Depending on how your build processes work for your in-house applications, if you are using open source frameworks and libraries your dependency tree even for relatively simple applications can depend on a tremendous amount of outside code. For example even relatively simple Ruby on Rails applications pull in a tremendous amount of code and dependencies. The Ruby on Rails project itself at the time of this writing has well over 250 outside dependencies.
This complex web of dependencies means that any one piece of software has hundreds of opportunities for a malicious action to attack users of various frameworks and open source projects by embedding malicious code in a single library, then watch it be pulled into the project or projects he’s targeting and potentially into the code of a specific company. The event stream incident just before the holiday season provides a clear example of this type of attack.
Rob the bank, from the inside
This particular exploit targeted crytocurrency and specifically a particular wallet application that Bitcoin users use. This attack began like so many security attacks, with a bit of social engineering. A developer on Github known as “right9control” volunteered to take over event-stream, the original maintainer who maintains many other projects and wasn’t actively working this one handed the project over. This type of transferring ownership is a common practice in open source, used to help continue projects when the original authors are no longer able or willing to do so.
The project was then updated to include a dependency on another module, flatmap-stream. This library inclusion wasn’t that unusual, these type of additions are common for projects, that’s how Ruby on Rails got it’s 250 dependencies. The library even did what it said on the box, it handled a flat map stream. However, it also included an obfuscated snippet that when decrypted reveals Bitcoin-siphoning malware. The flatmap-stream dependency only existed in event-stream for a short time, then it was again removed. Event-stream was then released again, this time as a semver-major version bump, which means most applications will not automatically upgrade. As a result the module most users will pull into their projects will contain the exploit code, but at look at the most current release won’t show it.

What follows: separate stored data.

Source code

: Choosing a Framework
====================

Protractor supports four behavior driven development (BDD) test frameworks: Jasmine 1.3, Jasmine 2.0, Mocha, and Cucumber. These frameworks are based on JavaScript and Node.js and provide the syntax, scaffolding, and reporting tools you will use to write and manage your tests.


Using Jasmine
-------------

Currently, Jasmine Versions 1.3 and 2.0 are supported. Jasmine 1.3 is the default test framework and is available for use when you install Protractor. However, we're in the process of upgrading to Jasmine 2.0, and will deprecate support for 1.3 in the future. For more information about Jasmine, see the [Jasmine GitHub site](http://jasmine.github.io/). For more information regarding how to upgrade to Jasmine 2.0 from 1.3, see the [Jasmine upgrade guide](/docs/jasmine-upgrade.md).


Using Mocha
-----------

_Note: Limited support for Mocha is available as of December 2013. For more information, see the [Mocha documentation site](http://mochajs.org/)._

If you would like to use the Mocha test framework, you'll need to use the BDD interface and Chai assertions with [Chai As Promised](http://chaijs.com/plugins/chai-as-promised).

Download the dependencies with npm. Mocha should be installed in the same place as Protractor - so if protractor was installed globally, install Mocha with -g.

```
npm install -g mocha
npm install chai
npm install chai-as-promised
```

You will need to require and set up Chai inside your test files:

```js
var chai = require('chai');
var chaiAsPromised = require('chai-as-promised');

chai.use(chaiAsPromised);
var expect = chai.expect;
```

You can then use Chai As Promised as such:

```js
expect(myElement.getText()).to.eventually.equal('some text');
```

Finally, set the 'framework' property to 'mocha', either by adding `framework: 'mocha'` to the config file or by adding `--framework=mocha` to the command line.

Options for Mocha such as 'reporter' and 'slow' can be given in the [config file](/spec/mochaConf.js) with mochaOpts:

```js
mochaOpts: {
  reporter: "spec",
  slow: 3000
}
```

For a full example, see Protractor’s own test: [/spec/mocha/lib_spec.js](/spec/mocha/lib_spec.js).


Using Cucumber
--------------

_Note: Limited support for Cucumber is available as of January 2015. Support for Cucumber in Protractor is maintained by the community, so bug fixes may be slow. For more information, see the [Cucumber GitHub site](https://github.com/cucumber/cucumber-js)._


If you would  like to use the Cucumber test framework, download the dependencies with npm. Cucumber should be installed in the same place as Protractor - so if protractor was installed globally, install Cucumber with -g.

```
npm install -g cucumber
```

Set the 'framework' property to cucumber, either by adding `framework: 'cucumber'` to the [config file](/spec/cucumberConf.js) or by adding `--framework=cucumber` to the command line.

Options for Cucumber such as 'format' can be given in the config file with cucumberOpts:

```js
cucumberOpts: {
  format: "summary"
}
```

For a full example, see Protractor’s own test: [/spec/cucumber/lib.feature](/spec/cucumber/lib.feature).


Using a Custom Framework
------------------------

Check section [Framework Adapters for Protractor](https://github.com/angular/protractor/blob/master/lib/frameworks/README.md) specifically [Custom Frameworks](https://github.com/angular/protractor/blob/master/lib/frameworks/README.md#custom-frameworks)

So how far did the code spread? It turns out event-stream is a very popular package and the version with code was getting roughly 2 million downloads per week. Before it was discovered it had been downloaded nearly 8 million times. Luckily this time it was highly targetted towards a particular cryptocurrency wallet product with the aim to steal encryption keys and as a result money from that wallets user. So far the larger community this wasn’t as dangerous as i could have been. Company’s didn’t have malicious code running throughout their systems just before the holiday season kicked in full swing. There is absolutely nothing however that will stop this from occuring again, and there is almost certainly more than one persistant group of attackers trying to do this again. Potentially with far more damaging results.